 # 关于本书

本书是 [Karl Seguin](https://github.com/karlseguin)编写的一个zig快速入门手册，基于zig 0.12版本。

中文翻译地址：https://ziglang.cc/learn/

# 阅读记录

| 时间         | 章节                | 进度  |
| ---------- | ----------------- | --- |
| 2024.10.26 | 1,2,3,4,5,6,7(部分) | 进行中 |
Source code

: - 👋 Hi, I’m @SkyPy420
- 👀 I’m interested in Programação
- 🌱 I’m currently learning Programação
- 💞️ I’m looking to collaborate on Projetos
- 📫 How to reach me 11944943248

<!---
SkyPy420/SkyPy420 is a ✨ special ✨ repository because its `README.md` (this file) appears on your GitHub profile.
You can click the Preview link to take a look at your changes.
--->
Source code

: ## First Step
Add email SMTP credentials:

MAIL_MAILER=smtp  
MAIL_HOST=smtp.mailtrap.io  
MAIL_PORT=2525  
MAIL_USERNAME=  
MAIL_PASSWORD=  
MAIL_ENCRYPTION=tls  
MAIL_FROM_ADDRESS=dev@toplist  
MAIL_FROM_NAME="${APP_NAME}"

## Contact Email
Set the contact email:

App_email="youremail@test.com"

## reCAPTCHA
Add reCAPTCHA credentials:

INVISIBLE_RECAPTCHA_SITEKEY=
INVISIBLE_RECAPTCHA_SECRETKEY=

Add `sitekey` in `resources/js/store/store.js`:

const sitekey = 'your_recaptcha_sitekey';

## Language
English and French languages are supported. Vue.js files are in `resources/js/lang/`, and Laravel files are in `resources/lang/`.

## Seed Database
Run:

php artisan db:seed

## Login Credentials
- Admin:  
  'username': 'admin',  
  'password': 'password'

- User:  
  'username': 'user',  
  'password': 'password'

» AIM OF THE EXERCISE
Select every line of the records holding the string "resources".

» ANSWER TO THE EXERCISE
Add `sitekey` in `resources/js/store/store.js`:
English and French languages are supported. Vue.js files are in `resources/js/lang/`, and Laravel files are in `resources/lang/`.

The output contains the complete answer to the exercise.